Saved entries
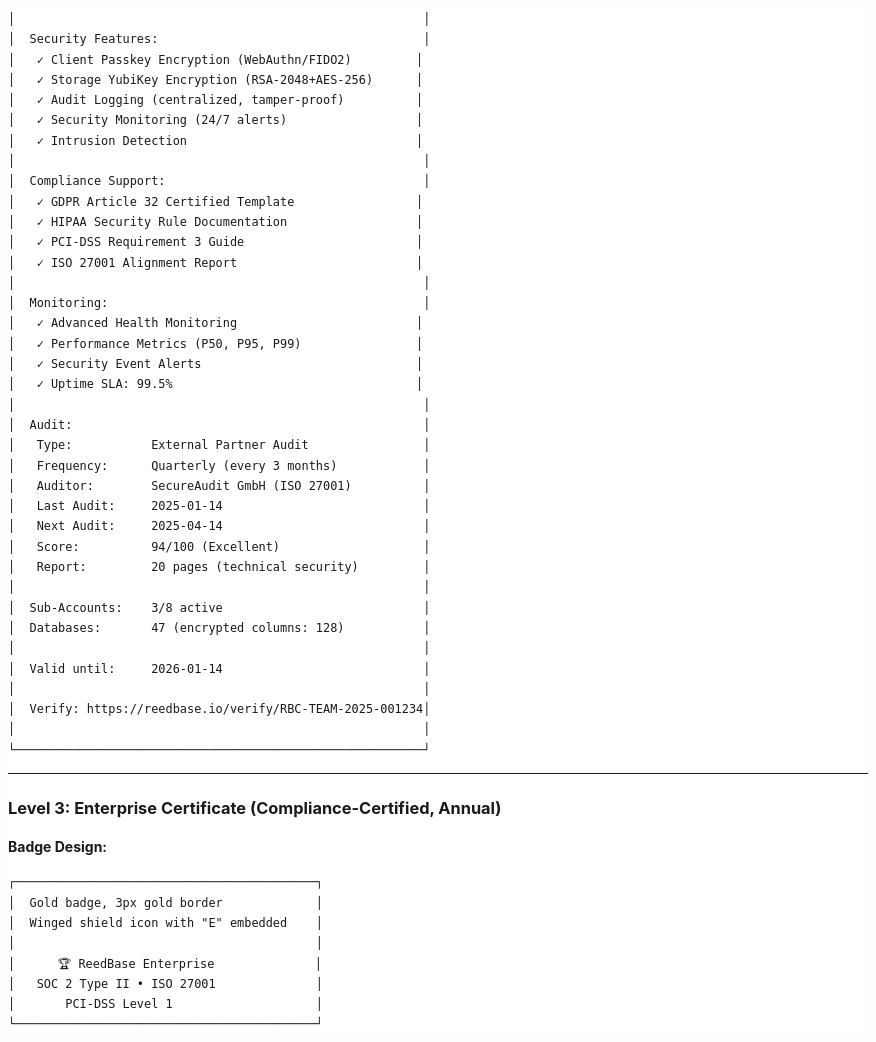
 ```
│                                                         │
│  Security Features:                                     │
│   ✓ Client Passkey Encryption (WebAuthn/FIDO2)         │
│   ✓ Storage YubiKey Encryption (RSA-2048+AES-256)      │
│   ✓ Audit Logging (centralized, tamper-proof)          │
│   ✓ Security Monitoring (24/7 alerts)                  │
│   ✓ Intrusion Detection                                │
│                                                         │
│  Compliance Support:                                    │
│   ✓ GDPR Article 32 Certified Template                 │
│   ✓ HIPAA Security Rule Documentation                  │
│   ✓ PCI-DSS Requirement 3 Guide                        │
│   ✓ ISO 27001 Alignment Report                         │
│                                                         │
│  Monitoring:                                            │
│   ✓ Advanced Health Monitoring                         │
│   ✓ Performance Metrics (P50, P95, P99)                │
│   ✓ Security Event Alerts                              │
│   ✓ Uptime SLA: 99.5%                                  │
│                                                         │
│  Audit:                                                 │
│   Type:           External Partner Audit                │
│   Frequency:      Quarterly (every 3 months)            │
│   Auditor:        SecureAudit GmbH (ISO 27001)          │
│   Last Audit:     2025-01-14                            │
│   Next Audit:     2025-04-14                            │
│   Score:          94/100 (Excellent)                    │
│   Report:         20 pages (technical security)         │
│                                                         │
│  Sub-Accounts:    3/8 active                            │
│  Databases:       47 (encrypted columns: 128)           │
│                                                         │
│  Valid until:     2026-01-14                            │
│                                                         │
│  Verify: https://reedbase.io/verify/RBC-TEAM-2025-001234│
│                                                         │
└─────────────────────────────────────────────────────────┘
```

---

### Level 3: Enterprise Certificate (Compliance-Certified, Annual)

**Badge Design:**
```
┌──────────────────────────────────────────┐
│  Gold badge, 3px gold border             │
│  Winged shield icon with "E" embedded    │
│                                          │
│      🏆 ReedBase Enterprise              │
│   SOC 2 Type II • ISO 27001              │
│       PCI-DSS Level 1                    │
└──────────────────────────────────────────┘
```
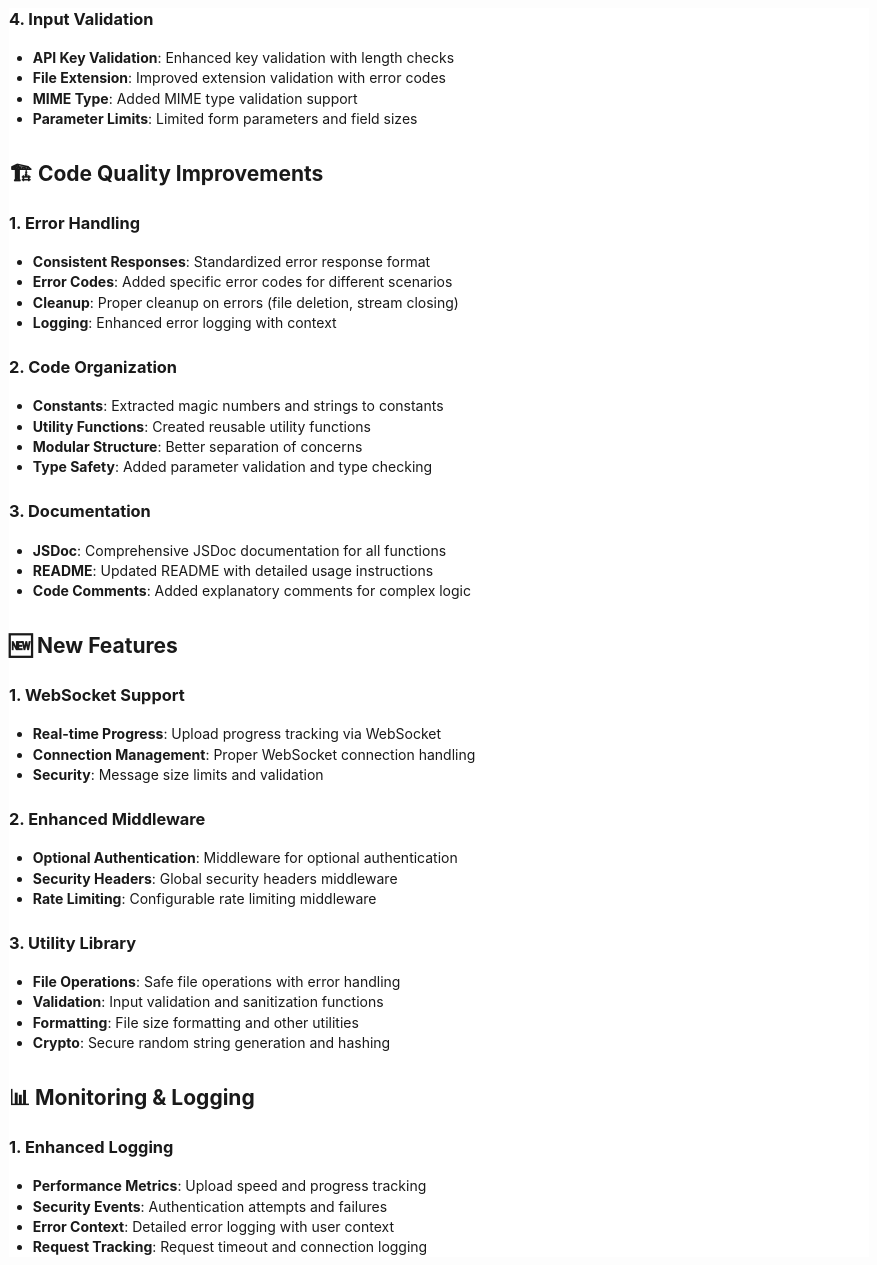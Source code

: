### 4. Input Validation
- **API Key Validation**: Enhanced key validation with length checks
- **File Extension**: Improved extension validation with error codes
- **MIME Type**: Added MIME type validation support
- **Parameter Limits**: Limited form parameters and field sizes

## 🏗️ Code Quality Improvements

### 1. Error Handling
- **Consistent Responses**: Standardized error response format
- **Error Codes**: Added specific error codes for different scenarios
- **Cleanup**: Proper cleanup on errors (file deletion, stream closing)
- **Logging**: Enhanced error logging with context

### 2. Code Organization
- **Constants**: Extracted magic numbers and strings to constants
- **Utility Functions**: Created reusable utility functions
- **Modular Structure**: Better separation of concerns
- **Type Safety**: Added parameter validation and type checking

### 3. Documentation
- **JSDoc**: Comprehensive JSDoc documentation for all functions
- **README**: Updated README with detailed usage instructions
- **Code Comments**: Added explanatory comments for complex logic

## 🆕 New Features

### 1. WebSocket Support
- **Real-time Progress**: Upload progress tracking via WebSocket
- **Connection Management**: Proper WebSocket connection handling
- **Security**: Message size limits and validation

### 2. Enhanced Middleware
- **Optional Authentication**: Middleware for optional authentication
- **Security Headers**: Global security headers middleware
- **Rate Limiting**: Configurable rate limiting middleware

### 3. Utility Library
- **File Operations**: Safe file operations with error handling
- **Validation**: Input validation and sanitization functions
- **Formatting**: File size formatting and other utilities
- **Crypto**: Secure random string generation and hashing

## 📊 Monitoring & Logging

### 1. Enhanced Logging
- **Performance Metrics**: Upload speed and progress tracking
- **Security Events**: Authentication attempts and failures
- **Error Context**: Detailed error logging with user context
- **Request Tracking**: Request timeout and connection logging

--

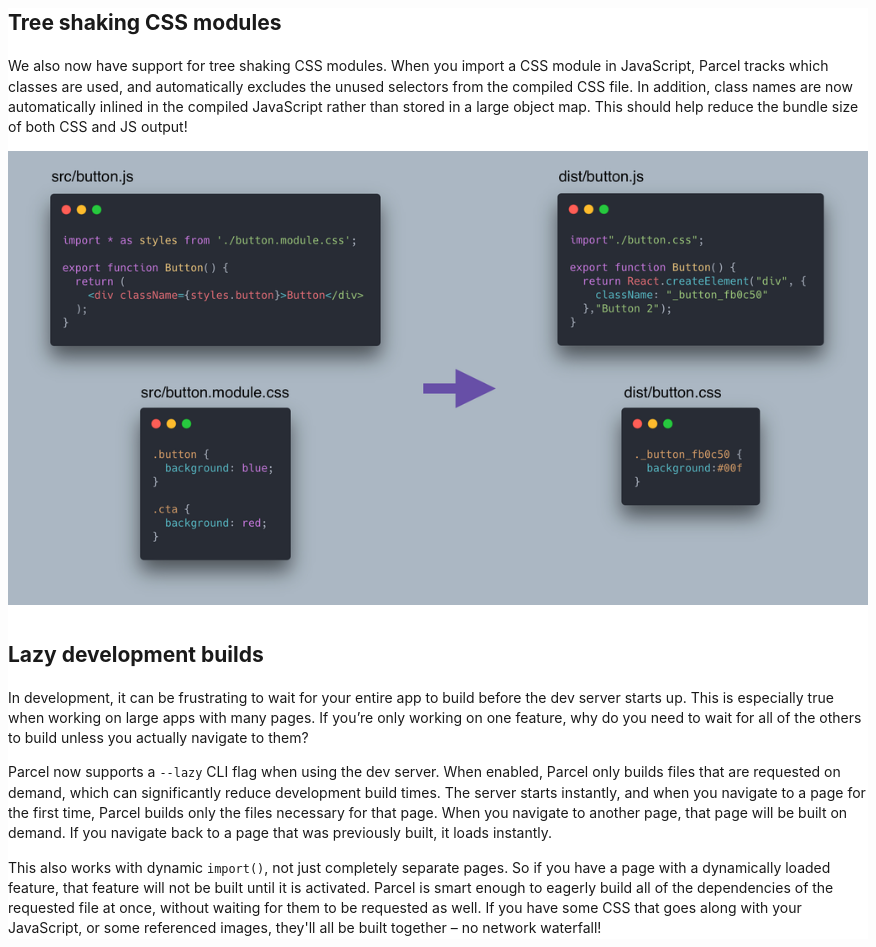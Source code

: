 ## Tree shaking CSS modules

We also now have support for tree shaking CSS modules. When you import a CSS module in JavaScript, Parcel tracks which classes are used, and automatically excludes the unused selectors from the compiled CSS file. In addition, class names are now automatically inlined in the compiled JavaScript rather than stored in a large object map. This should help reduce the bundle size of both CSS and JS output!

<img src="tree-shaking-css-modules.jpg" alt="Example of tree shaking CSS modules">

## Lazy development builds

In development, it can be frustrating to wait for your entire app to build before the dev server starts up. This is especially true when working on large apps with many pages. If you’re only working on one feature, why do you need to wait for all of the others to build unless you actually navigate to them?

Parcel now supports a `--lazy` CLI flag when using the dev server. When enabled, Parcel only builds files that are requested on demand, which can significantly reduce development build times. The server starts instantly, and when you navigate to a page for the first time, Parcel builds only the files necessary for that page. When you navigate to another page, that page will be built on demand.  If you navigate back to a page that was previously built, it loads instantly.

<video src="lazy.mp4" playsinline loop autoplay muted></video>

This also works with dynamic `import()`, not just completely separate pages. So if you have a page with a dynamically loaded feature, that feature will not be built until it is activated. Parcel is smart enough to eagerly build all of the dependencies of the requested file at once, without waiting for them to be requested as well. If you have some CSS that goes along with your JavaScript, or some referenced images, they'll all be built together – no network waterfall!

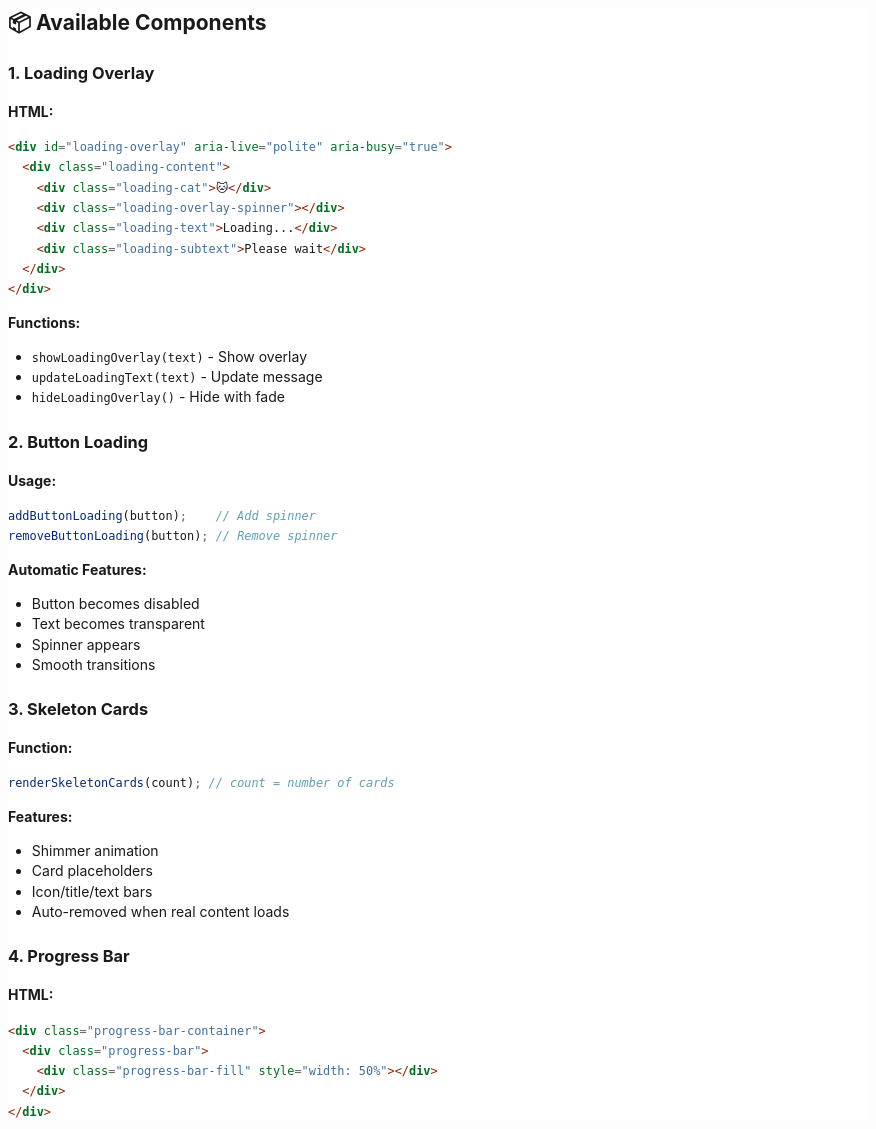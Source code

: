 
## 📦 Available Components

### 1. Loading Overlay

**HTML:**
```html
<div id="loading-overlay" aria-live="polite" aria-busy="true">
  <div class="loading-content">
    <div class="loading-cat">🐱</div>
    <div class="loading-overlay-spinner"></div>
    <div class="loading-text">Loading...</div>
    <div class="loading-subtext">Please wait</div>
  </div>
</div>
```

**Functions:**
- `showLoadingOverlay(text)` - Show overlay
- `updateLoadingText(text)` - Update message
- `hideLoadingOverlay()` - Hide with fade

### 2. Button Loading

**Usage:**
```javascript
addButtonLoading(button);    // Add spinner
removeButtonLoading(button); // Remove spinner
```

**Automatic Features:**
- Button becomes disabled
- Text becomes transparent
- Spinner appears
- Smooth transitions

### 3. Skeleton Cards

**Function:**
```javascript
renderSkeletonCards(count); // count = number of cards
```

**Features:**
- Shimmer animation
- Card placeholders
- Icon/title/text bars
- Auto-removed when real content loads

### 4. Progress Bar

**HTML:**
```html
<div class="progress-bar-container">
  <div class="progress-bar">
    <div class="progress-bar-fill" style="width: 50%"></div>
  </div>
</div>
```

* * *

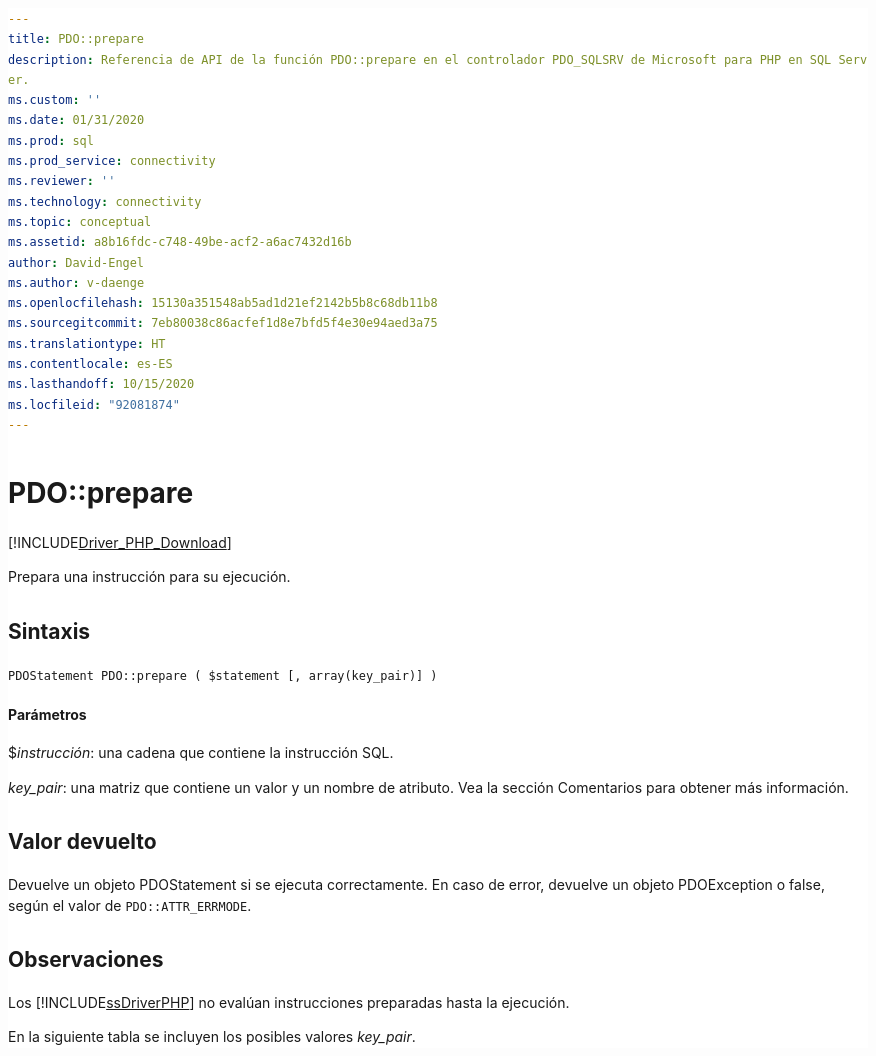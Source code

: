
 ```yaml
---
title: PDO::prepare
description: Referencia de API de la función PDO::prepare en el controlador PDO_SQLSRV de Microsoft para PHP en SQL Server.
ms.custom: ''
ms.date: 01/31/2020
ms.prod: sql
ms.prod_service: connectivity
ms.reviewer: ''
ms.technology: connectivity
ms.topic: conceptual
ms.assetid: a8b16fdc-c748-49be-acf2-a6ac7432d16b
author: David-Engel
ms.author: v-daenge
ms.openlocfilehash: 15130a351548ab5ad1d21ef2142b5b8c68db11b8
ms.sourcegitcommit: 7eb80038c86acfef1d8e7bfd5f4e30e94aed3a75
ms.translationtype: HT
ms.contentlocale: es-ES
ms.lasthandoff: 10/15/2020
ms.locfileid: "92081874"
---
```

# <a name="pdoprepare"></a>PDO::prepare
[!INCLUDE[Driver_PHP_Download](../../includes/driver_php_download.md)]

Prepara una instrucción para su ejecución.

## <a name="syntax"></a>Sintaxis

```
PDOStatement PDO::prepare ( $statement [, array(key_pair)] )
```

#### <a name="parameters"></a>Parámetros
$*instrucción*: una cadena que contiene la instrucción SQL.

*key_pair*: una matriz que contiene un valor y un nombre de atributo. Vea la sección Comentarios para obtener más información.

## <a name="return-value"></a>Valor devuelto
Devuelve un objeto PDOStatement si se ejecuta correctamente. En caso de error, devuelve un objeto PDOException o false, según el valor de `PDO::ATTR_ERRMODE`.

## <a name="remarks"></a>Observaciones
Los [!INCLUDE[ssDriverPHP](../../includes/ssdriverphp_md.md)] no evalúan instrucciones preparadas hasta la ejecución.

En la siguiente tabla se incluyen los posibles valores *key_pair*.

* **TASK REQUIREMENTS**
Only the lines above from the line with "- **README**: Updated" to the line with "- **Rate Limiting**: Configurable", those two lines included, should be reproduced exactly.

* **RESPONSE TO THE TASK**
- **README**: Updated README with detailed usage instructions
- **Code Comments**: Added explanatory comments for complex logic

## 🆕 New Features

### 1. WebSocket Support
- **Real-time Progress**: Upload progress tracking via WebSocket
- **Connection Management**: Proper WebSocket connection handling
- **Security**: Message size limits and validation

### 2. Enhanced Middleware
- **Optional Authentication**: Middleware for optional authentication
- **Security Headers**: Global security headers middleware
- **Rate Limiting**: Configurable rate limiting middleware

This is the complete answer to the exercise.